Touch is crucial for object manipulation, environmental interaction, and human-machine communication. Wearable devices simulating tactile sensations could benefit amputees controlling robotic arms, provide information to visually impaired individuals, and enhance experiences in virtual reality and gaming.
The researchers selected temporary transfer tattoo paper due to its efficient transfer to non-planar surfaces, enabling conformable electrodes and electric paths that adhere well to human skin. The paper was coated with a 1-micrometer-thick parylene layer for mechanical strength, and ultrathin films of conductive silver ink were directly printed onto it. Wiring and polystyrene microparticles were added to create tiny air-trapping spaces, with an additional parylene layer on top.
The device, a few micrometers thick, utilizes electro-thermo-pneumatic stimulation.

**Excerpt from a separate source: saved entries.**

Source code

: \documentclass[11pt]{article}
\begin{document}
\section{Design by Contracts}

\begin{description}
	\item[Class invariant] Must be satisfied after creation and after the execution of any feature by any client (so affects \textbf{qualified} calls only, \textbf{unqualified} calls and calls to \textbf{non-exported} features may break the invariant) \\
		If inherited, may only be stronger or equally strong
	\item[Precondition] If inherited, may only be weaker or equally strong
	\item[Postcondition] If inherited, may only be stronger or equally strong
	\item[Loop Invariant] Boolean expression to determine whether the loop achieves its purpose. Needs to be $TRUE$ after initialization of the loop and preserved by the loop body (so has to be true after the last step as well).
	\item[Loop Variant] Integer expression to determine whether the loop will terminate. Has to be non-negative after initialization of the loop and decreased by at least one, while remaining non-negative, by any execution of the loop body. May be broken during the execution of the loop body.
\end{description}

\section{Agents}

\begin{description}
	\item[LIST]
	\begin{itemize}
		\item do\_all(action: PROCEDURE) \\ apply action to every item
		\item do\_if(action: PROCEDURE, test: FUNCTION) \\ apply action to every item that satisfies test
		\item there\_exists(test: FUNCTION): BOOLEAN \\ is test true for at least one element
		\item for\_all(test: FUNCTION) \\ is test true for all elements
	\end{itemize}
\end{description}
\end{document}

Fast, localized electrical heating creates a small enclosed air volume between the parylene layers, generating forces felt by the skin upon contact with the device.
Testing on a glass slide and a human fingertip demonstrated the device’s effectiveness, with the subject feeling nine out of 10 stimulations and reporting no pain or temperature increase. The device operated on a small battery at low voltages (less than 300 mW), ensuring wearer safety.
The researchers showcased a single taxel (TActile pixel) that recognizes pressure contact with physical objects. Future plans involve developing larger tactile displays with multiple taxels for independent activation, allowing the reproduction of letters, numbers, and patterns on the skin.
While the current focus is on a single taxel, the researchers believe their approach, materials, and fabrication techniques could extend to more complex devices, envisioning the creation of larger tattooable tactile displays. Overall, this innovative ultrathin electronic tattoo holds promise for developing lightweight, portable haptic displays and devices in various fields.